Chaque province disposait d'une puissante forteresse (tata) commandée par un chef militaire dirigeant une importante garnison. Ce système permettait de maintenir l'ordre dans les territoires conquis et de réprimer rapidement toute tentative de rébellion.

Héritage spirituel et politique

Après la disparition d'El Hadj Oumar, son neveu Tidiani Tall lui succéda et installa la capitale de l'empire toucouleur à Bandiagara. Son fils Ahmadou Tall continua à régner sur Ségou et Nioro, commandant le Niger de Sansanding à Nyamina, une partie des Bambaras du Beledougou et le Bakhounou, ainsi que le Kaarta jusqu'à la conquête française en 1893.

Un autre de ses fils, Aguibou Tall, fut roi du Dinguiraye avant d'être nommé sultan du Macina par les Français en 1892, marquant ainsi la fin de l'indépendance de l'empire toucouleur et son absorption progressive dans l'empire colonial français d'Afrique occidentale.

L'héritage d'El Hadj Oumar Tall est complexe et souvent perçu différemment selon les pays. Au Sénégal, il est généralement considéré comme un héros de la résistance anti-française, tandis qu'au Mali, certaines sources le décrivent comme un envahisseur qui, en affaiblissant les structures politiques locales, a préparé le terrain pour la colonisation française.

Sur le plan religieux, son influence demeure considérable. Principal propagateur de la confrérie Tijaniyya en Afrique subsaharienne, il est à l'origine d'un renouveau islamique qui a marqué durablement le paysage religieux ouest-africain. Son épopée, racontée par son ami Mohamadou Allou Tyam dans un récit intitulé la Kacida, est devenue un mythe fondateur de l'islamisation de l'Afrique de l'Ouest.

Héritage controversé

L'État fondé par El Hadj Oumar Tall présentait des aspects contradictoires.

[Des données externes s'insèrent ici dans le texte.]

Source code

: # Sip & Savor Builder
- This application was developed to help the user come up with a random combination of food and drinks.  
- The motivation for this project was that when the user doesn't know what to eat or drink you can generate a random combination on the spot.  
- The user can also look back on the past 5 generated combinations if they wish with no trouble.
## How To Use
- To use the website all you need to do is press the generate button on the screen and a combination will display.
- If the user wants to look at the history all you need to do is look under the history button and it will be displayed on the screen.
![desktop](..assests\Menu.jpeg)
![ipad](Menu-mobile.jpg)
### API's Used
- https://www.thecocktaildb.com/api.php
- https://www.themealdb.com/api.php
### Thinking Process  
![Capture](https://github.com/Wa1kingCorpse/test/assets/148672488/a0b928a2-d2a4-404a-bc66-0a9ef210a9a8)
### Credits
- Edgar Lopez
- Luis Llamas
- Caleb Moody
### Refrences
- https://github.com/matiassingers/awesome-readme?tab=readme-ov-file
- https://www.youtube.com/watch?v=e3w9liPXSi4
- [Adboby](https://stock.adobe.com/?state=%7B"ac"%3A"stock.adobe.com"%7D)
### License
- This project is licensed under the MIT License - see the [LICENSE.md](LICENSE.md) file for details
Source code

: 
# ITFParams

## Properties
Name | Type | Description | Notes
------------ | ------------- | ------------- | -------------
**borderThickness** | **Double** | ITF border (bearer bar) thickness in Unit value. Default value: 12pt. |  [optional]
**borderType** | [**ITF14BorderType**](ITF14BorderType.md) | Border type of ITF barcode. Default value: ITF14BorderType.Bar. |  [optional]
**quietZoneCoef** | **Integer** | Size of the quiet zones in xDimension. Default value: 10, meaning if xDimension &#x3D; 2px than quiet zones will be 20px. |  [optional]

Mû par l'idéologie universaliste de l'islam et par un projet de rénovation égalitaire de la société, il encourageait le libéralisme du sunnisme via la confrérie Tidjaniya et aspirait à imposer une « fraternité transcendante » aux peuples du Soudan occidental.

Cependant, à l'instar d'autres États islamiques de l'époque, l'empire toucouleur prospérait en partie grâce au trafic d'esclaves, perpétuant ainsi des pratiques que l'islam, dans son esprit égalitaire, aurait dû condamner.

El Hadj Oumar Tall reste ainsi une figure ambivalente de l'histoire africaine : à la fois réformateur religieux, conquérant impitoyable, résistant anti-colonial et bâtisseur d'empire. Son héritage continue d'inspirer de nombreux musulmans ouest-africains, notamment au sein de la confrérie Tijaniyya, qui le considère comme un précurseur des grands cheikhs musulmans de la région, tels que Mbaba Diakhou, El Hadj Malick Sy ou Cheikh Ibrahim Niasse.

En novembre 2019, le gouvernement français a restitué au Sénégal le sabre dit "d'Omar Tall" – qui était en réalité celui de son fils Ahmadou – marquant ainsi une étape symbolique dans la reconnaissance de son importance historique et dans le processus de restitution des biens culturels africains.

À travers les siècles, la figure d'El Hadj Oumar Foutiyou Tall continue de fasciner historiens et romanciers, comme en témoigne sa présence dans le roman historique "Ségou" de Maryse Condé. Son épopée demeure un chapitre essentiel de l'histoire de l'Afrique occidentale au XIXe siècle, illustrant les dynamiques complexes entre islam, résistance anticoloniale et construction étatique dans cette région du monde.